ASSIGNMENT: Whenever a line in this data holds the word "sistema", report that line in full.

INFORMATION SUPPLIED:

# # # # #

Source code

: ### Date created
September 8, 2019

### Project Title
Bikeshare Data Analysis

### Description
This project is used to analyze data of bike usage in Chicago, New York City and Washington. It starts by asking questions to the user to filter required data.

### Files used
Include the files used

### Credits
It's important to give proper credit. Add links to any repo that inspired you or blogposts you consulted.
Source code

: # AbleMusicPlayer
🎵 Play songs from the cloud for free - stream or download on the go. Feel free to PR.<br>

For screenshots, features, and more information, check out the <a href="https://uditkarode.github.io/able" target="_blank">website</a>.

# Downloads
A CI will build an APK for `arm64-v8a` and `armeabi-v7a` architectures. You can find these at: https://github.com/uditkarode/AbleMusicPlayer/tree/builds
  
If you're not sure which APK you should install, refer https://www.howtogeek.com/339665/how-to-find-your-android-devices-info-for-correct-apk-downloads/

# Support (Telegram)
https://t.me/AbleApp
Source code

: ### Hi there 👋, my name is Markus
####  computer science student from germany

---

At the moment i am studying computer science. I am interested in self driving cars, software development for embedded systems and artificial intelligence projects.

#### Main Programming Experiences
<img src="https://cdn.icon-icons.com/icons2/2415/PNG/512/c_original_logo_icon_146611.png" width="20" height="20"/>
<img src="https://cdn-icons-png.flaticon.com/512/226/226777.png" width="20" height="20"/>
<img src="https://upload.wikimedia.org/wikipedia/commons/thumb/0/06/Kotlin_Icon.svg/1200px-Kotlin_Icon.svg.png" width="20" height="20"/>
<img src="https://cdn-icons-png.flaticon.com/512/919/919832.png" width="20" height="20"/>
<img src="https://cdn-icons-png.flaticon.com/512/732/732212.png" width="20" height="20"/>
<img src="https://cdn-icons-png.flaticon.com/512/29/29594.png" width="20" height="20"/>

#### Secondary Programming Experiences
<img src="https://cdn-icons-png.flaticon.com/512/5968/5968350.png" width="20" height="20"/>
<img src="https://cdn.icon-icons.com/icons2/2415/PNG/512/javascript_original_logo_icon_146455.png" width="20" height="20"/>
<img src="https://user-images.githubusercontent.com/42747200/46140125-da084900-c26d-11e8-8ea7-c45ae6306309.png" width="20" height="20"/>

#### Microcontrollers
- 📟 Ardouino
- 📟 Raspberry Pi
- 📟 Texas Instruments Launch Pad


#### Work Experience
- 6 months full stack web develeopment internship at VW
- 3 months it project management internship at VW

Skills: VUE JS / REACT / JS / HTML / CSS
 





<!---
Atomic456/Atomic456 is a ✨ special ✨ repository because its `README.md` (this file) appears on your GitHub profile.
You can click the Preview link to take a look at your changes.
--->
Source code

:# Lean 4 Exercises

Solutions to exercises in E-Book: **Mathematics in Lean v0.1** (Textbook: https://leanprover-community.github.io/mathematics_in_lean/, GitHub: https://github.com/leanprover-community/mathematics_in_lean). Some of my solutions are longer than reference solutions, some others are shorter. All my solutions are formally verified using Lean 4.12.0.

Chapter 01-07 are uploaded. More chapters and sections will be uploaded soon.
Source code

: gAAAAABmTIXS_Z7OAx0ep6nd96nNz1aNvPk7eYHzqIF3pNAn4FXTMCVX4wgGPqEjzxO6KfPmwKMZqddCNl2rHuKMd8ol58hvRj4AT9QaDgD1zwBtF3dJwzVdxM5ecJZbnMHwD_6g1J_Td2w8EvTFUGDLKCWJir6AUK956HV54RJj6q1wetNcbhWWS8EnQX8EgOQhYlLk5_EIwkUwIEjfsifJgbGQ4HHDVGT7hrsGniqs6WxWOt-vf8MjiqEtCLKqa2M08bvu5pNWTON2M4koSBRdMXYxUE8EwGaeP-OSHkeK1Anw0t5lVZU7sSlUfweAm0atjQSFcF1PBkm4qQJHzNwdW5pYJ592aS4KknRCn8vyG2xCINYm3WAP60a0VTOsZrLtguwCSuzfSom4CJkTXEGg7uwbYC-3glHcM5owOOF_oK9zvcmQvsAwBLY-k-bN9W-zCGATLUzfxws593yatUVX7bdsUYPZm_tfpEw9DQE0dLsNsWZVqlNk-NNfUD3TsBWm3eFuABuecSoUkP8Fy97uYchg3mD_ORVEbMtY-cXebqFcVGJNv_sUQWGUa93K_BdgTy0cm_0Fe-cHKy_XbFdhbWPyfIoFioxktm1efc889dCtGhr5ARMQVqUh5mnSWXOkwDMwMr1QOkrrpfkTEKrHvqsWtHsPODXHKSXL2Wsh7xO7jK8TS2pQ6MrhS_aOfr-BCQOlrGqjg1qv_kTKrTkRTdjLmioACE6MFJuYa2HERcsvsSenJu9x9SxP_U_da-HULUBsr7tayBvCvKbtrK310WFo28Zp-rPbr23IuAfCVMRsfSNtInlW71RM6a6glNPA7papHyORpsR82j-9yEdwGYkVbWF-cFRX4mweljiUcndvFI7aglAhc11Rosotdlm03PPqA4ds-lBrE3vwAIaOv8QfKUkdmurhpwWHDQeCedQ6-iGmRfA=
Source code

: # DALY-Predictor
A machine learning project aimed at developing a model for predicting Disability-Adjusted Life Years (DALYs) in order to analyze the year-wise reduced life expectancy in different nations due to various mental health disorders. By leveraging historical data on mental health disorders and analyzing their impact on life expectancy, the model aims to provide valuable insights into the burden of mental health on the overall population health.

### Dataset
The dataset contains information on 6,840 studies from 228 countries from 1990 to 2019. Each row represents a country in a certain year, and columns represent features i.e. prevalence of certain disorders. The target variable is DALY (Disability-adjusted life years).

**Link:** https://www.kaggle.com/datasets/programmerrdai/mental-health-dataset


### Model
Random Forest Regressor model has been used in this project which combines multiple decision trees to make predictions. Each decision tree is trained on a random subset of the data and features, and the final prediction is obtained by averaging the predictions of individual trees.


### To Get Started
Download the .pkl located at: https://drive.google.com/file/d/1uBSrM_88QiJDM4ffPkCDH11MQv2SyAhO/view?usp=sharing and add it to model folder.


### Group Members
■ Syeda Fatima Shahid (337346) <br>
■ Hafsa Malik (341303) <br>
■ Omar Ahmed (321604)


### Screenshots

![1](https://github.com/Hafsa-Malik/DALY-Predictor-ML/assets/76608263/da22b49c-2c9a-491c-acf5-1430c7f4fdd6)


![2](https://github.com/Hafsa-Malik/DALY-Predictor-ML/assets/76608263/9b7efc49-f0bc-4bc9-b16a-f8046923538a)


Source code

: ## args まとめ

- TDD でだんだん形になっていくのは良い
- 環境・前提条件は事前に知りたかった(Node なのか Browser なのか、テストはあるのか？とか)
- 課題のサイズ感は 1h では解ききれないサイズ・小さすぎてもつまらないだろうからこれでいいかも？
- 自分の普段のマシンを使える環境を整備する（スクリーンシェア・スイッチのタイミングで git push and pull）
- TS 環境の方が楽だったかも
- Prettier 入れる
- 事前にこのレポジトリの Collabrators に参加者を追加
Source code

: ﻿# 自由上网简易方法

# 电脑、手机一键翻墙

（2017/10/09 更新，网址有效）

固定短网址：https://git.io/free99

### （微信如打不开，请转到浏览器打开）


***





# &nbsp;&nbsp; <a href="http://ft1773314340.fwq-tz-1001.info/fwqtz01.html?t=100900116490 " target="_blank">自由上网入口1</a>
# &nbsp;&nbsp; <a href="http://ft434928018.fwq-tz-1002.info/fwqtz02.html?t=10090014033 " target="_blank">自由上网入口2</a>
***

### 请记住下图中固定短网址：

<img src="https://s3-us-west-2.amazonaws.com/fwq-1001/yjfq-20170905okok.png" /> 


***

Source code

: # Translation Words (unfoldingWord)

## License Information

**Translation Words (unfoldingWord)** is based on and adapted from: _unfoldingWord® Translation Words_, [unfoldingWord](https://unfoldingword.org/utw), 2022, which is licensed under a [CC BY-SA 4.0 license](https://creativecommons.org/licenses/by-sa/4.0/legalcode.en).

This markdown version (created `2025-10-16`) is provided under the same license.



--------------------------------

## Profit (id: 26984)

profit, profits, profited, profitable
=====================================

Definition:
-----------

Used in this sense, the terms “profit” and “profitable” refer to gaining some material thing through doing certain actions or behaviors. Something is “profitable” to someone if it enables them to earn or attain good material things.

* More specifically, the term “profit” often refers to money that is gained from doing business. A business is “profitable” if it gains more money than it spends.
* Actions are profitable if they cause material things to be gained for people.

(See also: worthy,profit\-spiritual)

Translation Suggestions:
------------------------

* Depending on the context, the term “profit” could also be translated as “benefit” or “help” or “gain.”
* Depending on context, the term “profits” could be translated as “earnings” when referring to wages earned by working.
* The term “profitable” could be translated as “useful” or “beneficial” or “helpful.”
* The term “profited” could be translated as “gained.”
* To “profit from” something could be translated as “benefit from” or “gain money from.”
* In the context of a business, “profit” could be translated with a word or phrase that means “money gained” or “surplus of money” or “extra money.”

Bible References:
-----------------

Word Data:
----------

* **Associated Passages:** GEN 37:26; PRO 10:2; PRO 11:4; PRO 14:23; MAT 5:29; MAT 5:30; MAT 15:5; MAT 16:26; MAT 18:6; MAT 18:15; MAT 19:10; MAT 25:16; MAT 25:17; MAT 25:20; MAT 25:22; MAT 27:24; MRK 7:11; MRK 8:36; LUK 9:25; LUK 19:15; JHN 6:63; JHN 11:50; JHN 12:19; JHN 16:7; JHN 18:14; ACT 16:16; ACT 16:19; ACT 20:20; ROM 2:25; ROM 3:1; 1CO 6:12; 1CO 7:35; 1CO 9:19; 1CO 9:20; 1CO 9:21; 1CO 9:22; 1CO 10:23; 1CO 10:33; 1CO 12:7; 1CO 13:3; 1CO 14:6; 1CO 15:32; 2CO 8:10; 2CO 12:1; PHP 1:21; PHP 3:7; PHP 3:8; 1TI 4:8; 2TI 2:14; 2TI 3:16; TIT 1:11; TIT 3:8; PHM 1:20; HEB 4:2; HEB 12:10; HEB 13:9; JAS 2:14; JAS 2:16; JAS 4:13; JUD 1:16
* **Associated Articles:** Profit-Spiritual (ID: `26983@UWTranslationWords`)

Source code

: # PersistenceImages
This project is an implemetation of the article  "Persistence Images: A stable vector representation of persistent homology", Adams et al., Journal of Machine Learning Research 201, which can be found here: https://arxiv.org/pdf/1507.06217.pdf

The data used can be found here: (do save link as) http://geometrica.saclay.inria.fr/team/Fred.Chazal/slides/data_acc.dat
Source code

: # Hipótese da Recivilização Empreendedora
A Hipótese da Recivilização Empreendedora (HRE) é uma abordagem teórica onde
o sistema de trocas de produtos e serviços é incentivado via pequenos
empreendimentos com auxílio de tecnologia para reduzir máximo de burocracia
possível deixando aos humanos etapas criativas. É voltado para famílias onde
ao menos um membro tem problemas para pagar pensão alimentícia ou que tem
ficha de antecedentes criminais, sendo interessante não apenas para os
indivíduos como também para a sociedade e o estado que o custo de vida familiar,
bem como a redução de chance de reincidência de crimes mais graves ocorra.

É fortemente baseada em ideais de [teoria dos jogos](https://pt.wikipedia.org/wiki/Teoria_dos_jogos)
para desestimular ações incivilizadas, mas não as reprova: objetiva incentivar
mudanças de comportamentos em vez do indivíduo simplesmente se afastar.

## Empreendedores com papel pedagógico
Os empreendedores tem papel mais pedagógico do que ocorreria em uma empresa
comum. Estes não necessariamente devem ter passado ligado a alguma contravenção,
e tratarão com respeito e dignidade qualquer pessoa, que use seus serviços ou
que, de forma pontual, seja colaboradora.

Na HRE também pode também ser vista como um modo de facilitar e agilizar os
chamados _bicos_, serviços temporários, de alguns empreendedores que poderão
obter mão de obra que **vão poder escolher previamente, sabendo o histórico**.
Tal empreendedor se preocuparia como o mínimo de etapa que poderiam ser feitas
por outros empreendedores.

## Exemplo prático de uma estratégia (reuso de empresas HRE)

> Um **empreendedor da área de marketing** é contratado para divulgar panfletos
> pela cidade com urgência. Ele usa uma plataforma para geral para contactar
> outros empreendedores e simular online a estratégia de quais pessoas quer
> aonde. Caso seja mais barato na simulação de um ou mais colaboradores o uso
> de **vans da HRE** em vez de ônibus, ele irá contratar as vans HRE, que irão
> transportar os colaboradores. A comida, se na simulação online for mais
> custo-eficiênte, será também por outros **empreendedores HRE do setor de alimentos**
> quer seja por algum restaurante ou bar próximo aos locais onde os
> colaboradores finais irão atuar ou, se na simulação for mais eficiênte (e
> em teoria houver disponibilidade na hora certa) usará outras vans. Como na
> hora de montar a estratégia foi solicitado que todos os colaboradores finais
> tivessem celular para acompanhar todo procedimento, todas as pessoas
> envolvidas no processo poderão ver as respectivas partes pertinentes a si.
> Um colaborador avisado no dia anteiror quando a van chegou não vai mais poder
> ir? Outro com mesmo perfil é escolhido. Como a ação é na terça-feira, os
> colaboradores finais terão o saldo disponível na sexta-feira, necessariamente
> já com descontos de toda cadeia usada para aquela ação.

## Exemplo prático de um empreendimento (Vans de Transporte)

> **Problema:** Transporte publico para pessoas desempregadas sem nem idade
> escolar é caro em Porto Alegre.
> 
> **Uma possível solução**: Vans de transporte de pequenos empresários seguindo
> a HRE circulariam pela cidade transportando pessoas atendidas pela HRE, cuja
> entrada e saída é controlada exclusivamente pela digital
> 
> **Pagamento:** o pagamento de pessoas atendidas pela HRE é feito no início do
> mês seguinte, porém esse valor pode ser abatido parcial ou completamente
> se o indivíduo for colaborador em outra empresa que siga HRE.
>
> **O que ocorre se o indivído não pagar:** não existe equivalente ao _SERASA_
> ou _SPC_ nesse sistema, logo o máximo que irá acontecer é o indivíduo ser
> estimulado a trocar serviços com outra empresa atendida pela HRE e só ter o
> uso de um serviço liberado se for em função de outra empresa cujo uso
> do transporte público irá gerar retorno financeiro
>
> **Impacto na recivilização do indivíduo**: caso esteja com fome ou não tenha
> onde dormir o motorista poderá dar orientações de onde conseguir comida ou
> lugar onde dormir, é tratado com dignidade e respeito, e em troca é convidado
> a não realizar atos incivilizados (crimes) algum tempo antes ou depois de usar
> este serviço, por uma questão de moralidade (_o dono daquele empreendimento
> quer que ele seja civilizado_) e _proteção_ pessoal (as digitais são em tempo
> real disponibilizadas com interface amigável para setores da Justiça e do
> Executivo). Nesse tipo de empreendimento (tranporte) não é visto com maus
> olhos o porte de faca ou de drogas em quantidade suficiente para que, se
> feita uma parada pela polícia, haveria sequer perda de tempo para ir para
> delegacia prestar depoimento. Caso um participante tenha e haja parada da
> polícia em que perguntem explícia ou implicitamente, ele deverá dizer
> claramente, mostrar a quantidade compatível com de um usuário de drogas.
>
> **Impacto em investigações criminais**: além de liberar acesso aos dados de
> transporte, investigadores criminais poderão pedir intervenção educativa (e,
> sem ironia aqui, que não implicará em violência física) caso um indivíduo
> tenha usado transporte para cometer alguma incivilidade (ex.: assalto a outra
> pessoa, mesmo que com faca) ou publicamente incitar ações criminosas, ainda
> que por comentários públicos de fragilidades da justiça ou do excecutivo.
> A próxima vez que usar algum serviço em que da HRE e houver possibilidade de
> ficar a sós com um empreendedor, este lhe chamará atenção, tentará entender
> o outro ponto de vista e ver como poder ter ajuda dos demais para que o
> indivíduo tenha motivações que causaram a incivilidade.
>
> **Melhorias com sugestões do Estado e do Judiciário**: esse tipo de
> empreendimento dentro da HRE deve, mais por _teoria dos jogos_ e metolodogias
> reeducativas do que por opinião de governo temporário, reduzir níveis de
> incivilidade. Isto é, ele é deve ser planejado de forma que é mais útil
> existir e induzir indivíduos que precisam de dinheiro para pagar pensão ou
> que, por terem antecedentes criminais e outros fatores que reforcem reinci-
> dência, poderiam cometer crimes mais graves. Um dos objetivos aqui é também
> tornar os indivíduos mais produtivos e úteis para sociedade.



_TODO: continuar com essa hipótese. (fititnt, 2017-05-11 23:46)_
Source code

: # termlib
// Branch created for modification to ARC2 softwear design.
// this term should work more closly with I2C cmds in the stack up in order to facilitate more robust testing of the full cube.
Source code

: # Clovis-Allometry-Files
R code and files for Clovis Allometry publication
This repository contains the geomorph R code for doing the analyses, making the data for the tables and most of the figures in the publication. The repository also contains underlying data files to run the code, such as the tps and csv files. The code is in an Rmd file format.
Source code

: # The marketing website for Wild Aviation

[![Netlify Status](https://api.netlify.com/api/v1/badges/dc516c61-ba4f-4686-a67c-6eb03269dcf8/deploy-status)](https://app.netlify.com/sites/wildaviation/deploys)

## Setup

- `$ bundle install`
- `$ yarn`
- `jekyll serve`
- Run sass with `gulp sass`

# # # # #

COMPLETED EXERCISE:
o sistema de trocas de produtos e serviços é incentivado via pequenos
> ou _SPC_ nesse sistema, logo o máximo que irá acontecer é o indivíduo ser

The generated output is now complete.